Что же тогда дно, если сейчас ещё не дно?
Я не знаю. Видимо, может быть еще хуже.
Не дай Бог. Я думаю, что мы все-таки сейчас оттолкнемся и пойдем вверх.
Я тоже так думаю. Потому что я приезжаю в Москву уже три года подряд. Первый раз – никакого эффекта. Просто люди в зале прослушали – и все. Второй раз – минимальный эффект. А вот сейчас, в третий раз, как будто количество перешло в качество. Сейчас мне начали звонить директора гимназий, школ. Я уже провел встречи, которые оказались для них знаковыми. В одной школе внутри все перевернулось, гимназия гудит, дети обращаются ко взрослым с упреком: «А почему нам этого раньше не сказали?» Но учтите, что и сопротивление, если начать все делать всерьез, будет на самом серьезном уровне. Ведь сколько диссертаций защищено, сколько методических центров, министерств образования, и у каждого областного центра свои методисты, которые стоят на страже за свое не на жизнь, а насмерть.
Вам повезло, вы родились в музыкальной семье. Мама тоже музыкант?
Нет. Совсем не музыкальной.
Как же?! Папа играл и на мандолине, и на скрипке.
Играл любительски. Сейчас не обязательно папе играть на мандолине, кругом есть записи. Ребенка с детства можно симфоническими оркестрами услаждать. Сейчас все есть.
Так нужно иметь на это побуждение!
Значит, будем говорить, что мне повезло не в том, что папа играл, а в том, что папа и мама, у которых лучшие годы пришлись на войну, каким-то образом в те далекие 50-ые прошлого века понимали интуитивно, что музыка – это очень важно. И поэтому самым главным событием для меня маленького было, когда я каждый вечер подряд слушал симфонический оркестр. Все деньги, которых было очень мало, тратились на то, чтобы летом, в июле, поехать в Юрмалу (на музыкальный фестиваль. Ред.). И чтобы Мишенька слушал Стравинского, Растроповича и так далее... Я до сих пор не понимаю, неужели мне это все одному доставалось. Главное, что мне повезло, что родители были близки к тому предыдущему поколению, которое именовалось интеллигенцией. У дедушки с маминой стороны, и у родителей с папиной стороны, несмотря на провинциальность происхождения, была колоссальная тяга к искусству. Мой дедушка в возрасте 80 лет мне на память читал монологи Короля Лира.

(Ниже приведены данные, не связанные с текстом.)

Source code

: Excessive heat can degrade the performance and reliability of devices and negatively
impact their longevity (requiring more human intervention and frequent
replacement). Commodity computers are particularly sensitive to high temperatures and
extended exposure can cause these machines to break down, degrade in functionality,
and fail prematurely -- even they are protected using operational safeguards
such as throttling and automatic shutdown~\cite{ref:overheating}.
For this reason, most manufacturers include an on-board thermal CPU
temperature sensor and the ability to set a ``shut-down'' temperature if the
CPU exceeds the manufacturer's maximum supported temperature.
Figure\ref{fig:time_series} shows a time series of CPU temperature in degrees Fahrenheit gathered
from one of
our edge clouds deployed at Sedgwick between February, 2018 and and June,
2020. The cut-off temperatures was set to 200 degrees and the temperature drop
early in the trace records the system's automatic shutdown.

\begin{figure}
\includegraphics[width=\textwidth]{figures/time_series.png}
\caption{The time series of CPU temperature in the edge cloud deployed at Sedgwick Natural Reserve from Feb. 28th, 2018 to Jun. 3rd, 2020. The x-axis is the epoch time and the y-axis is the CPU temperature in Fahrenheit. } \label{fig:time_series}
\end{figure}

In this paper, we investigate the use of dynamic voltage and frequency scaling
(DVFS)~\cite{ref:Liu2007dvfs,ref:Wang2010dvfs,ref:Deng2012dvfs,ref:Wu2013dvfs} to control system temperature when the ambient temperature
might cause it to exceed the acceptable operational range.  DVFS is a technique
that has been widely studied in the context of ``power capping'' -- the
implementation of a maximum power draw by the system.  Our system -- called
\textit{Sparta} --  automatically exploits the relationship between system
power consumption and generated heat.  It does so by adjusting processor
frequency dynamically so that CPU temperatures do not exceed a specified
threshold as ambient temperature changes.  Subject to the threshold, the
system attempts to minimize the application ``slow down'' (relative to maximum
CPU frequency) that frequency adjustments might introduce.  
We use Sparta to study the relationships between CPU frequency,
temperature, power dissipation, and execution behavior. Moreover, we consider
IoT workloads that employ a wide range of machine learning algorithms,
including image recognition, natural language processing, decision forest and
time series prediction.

Я собиралась задать вопрос, как приобщать детей к искусству. Но вы на него уже ответили, и у вас даже есть диск для беременных мам... Называется «Для мамы, которая ждет ребенка и для ребенка, которого ждет Мир». Но не только это. Сейчас, уступая многочисленным просьбам и в конечном итоге считая, что наступило время, я буквально через два дня начну записывать с Борисом Тихомировым, замечательным музыкантом, энтузиастом, диск для детей от 3-х до 5 лет. Это будет попытка заставить ребенка услышать простейшую мелодию. Есть такой сборник, называется «Для детей, которые начинают играть на скрипке». И в нем первая песенка «Петушок», которая состоит всего из четырех нот. Так вот этот «Петушок» будет сыгран с аккомпанементом. Петушок может попадать в разные состояния, он может любить, тогда это сыграется на другой струне. Он может расплакаться – будет другой инструмент. Этот петушок может только родиться и в первый раз запищать. Может быть задиристый петух и т.д., а потом будут всякие всевозможные вариации на тему, когда петушок поедет в такую-то другую страну, и там окажется совсем другая музыка, там он окажется в сказке. Я хочу сказать, что можно один диск построить на одной песенке. Можете представить какое это чудо, когда ребенок слышит все эти вариации. Петушок меняется каждые несколько секунд, а ребенок все время слышит смену мысли, атмосферы и ситуации. Вот такой замысел первого диска. Потом будет песенка вторая. В детских сборниках она подана под авторством Моцарта по антирелигиозным советским соображениям. Это мелодия о Вифлеемской звезде. Ее поют все протестанты. Моцарт просто любил эту мелодию, и как все другие, использовал ее и написал на нее вариацию. И я дам ее маленьким детям. Как маленькая звездочка каждый раз блестит по-другому. Я буду детям давать все время знакомые и понятные образы. Буду обращаться к их родителям. Пусть укладывая ребенка спать, они включают диск, и он заснет под колыбельную, которую споет ему петушок. Параллельно выйдет этот же диск для детей, которые начинают играть на скрипке. То есть у них уже есть путеводитель.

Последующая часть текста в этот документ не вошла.